Michael Kruse

Anfrage: Höhe der Köhlbrandbrücke und Entwicklung des Containerterminals Altenwerder (CTA) – Was sind die langfristigen Perspektiven von Hapag-Lloyd am modernsten Containerterminal der HHLA?

Derzeit besitzt Hapag-Lloyd (HL) 25,1 Prozent der Anteile am Containerterminal Altenwerder (CTA). Um das Terminal zu erreichen, müssen alle Schiffe die Köhhlbrandbrücke unterqueren. Die Entwicklung geht insbesondere in Bezug auf Containerschiffe bekanntermaßen in Richtung immer größerer Schiffe und damit auch höherer Schiffe. Diese Entwicklung erhält nicht nur hinsichtlich der Bauaufträge für große Containerschiffe Relevanz. Durch eine Fusion mit United Arab Shipping Company (UASC), die derzeit verhandelt wird, bekäme HL ebenfalls Zugriff auf die Flotte der UASC mit Containerschiffen mit einer Kapazität von 19.000 Standardcontainern. Die Köhlbrandbrücke wird dabei zum Nadelöhr. Denn sie ist nur bis zu einer bestimmten Schiffshöhe zu durchfahren. Für die Infrastruktur des Hafens und die Wettbewerbsfähigkeit von CTA ist eine rasche Erneuerung der Köhlbrandbrücke angeraten. Dabei müssen zeitnah konkrete Pläne vorgelegt werden, denn gemessen an anderen Infrastrukturprojekten im Hafen können sich solche Entscheidungen extrem in die Länge ziehen.

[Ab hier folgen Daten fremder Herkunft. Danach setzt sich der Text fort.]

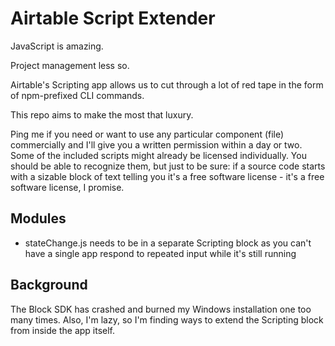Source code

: # Airtable Script Extender

JavaScript is amazing. 

Project management less so. 

Airtable's Scripting app allows us to cut through a lot of red tape in the form of npm-prefixed CLI commands.

This repo aims to make the most that luxury.

Ping me if you need or want to use any particular component (file) commercially and I'll give you a written permission within a day or two.
Some of the included scripts might already be licensed individually.
You should be able to recognize them, but just to be sure: if a source code starts with a sizable block of text telling you it's a
free software license - it's a free software license, I promise.

## Modules

- stateChange.js needs to be in a separate Scripting block as you can't have a single app respond to repeated input while it's still running

## Background

The Block SDK has crashed and burned my Windows installation one too many times. 
Also, I'm lazy, so I'm finding ways to extend the Scripting block from inside the app itself.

Vor diesem Hintergrund fragt der hafenpolitische Sprecher der FDP-Bürgerschaftsfraktion Michael Kruse, MdHB den Senat:

1. Welche Höhe dürfen Containerschiffe maximal haben, um unter der Köhlbrandbrücke hindurchfahren zu können? (Bitte tideabhängig angeben.)

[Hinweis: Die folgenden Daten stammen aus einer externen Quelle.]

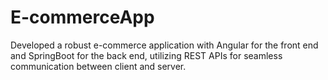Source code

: # E-commerceApp
Developed a robust e-commerce application with Angular for the front end and SpringBoot for the back end, utilizing REST APIs for seamless communication between client and server.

2. Wie beurteilt der Senat die derzeitige Situation der Köhlbrandbrücke, wenn davon ausgegangen wird, dass die den Hamburger Hafen anlaufenden Containerschiffe immer größer und höher werden?

3. Wie hoch sind 19.000-TEU-Containerschiffe maximal? (Bitte Spanne angeben.)

4. Wie hoch sind die Schiffe von UASC und haben Senat, HHLA oder Hapag-Lloyd geprüft, ob diese die Köhlbrandbrücke alle passieren können? Wenn ja, wie viele Schiffe von UASC können die Köhlbrandbrücke nicht unterqueren? Wenn nein, warum nicht?

5. Wie viele Schiffe durften/konnten die Köhlbrandbrücke aufgrund ihrer Höhe in den Jahren 2011 – 2016 nicht passieren und CTA nicht anlaufen und wurden daher wohin umgeroutet?

6. Wie viele Containerschiffe, von Hapag-Lloyd konnten CTA 2011 – 2016 nicht anlaufen, da sie zu hoch für die Köhlbrandbrücke sind?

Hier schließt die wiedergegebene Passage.